Sean Dundee

Personal information
- Full name: Sean William Dundee
- Date of birth: 7 December 1972 (age 52)
- Place of birth: Durban, South Africa
- Height: 1.87 m (6 ft 2 in)
- Position: Striker

Youth career
- Bayview Durban
- 1989–1992: D'Alberton Callies

Senior career*
- Years: Team / Apps / (Gls)
- 1992–1994: Stuttgarter Kickers / 7 / (0)
- 1994–1995: TSF Ditzingen / 34 / (24)
- 1995–1998: Karlsruher SC / 85 / (36)
- 1998–1999: Liverpool / 3 / (0)
- 1999–2003: VfB Stuttgart / 77 / (25)
- 2003–2004: Austria Wien / 18 / (0)
- 2004–2006: Karlsruher SC / 52 / (14)
- 2006–2008: Kickers Offenbach / 15 / (0)
- 2007: → Stuttgarter Kickers (loan) / 5 / (1)
- 2008–2009: AmaZulu / 4 / (0)
- Total:  / 300 / (100)

International career
- 2000: Germany B / 1 / (1)

= Sean Dundee =

Footballer (born 1972)

Sean William Dundee (born 7 December 1972) is a former professional footballer who played as a striker. Born in South Africa, Dundee represented Germany national B team once.

==Club career==
Born in Durban, Dundee began his football career in South Africa with local teams Bayview Durban and D'Alberton Callies Durban, before moving to Germany and Stuttgarter Kickers in 1992. After spending the 1994–95 season with TSF Ditzingen he signed with Bundesliga team Karlsruher SC. Developing to become one of the ace goalscorers in the German league, he scored 16 goals in 1995–96 and 17 goals in 1996–97. He scored 61 goals in 162 Bundesliga games.

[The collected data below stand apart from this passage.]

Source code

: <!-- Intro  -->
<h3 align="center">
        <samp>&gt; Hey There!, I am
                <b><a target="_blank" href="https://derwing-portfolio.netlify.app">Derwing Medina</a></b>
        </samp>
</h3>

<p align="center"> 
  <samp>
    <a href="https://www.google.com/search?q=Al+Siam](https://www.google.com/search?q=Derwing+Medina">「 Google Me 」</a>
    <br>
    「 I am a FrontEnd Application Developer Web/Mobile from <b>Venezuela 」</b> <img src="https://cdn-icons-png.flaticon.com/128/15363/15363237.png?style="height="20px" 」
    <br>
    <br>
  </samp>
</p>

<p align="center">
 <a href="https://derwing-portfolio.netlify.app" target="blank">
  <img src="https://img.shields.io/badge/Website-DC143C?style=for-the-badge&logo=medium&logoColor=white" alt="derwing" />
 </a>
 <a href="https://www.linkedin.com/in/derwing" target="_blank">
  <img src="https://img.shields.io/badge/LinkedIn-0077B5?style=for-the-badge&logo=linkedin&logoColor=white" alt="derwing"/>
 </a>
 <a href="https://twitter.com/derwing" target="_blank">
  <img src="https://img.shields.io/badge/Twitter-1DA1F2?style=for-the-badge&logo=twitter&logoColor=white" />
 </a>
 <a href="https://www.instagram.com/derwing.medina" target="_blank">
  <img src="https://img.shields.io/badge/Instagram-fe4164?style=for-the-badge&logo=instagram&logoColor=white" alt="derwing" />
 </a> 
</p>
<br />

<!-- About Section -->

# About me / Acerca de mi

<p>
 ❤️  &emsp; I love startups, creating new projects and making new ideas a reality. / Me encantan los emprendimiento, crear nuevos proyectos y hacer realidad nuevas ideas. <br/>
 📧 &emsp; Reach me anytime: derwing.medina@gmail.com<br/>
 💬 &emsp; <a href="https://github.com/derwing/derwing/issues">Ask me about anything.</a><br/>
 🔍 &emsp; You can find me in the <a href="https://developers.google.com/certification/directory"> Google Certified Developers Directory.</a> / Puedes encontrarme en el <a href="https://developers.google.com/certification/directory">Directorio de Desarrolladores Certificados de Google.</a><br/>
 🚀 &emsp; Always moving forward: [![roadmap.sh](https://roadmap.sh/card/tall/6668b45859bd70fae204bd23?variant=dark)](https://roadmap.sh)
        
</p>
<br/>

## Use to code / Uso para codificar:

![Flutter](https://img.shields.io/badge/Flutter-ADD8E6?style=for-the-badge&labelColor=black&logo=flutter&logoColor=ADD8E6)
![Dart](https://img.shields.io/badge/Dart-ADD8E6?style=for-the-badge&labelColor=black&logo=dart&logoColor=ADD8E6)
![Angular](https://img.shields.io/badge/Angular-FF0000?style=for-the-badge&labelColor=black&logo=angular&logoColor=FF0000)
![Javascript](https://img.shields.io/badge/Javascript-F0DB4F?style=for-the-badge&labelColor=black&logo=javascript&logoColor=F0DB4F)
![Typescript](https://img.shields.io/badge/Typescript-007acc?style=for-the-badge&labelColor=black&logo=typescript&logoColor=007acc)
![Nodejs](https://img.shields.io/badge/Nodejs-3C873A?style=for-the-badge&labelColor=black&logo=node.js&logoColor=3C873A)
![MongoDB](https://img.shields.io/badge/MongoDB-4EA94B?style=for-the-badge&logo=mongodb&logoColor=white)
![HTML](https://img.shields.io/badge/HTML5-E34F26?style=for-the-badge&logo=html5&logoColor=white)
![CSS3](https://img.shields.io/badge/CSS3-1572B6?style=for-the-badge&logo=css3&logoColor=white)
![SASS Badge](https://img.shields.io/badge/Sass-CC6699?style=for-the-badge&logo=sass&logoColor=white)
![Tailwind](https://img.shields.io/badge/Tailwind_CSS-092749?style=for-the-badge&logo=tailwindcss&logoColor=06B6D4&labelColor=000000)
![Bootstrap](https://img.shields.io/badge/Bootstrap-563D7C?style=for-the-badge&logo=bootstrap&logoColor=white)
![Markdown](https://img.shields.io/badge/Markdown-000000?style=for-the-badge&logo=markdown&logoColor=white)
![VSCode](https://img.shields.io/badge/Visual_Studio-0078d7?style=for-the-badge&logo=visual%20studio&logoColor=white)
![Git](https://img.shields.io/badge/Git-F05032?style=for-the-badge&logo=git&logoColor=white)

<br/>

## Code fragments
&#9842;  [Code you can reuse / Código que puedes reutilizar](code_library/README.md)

In July 1998, he joined Premier League club Liverpool for £2 million, as joint managers Gérard Houllier and Roy Evans needed an extra striker to cover for the injured Robbie Fowler, who was unavailable until the winter. However, Dundee failed to break up the partnership of Karl-Heinz Riedle and Michael Owen during the first quarter of the season, and when Fowler returned from injury his chances of first team action were looking even more remote. He only played three games in the league for Liverpool (all of them as a substitute during the final weeks of the campaign as their bid for a UEFA Cup place slipped away) and after the end of the season he returned to Germany in a £1 million move to VfB Stuttgart.

Still struggling to regain his old form, he moved to Austrian team Austria Wien in 2003. He failed to score in 18 games before returning to KSC in 2004. For the season 2006–07 he signed a two-year contract with Kickers Offenbach. Before finishing the contract he moved back to Stuttgarter Kickers in January 2007.

After leaving his German club he signed for AmaZulu in his native Durban on 17 August 2008.

==International career==
Dundee went as far as switching nationality to Germany, but was however never used by the national team, although he did manage a solitary appearance at "B" level, scoring once against Russia.

==Off the pitch==
Dundee endorsed Sean Dundee's World Club Football, a 1997 football video game.

On 13 November 2013, he returned to Germany to join amateur club VSV Büchig in the Kreisliga. He played there until the end of the 2015–16 season.

Dundee became an analyst/co-commentator for the Bundesliga world feed beginning with the 2017–18 season.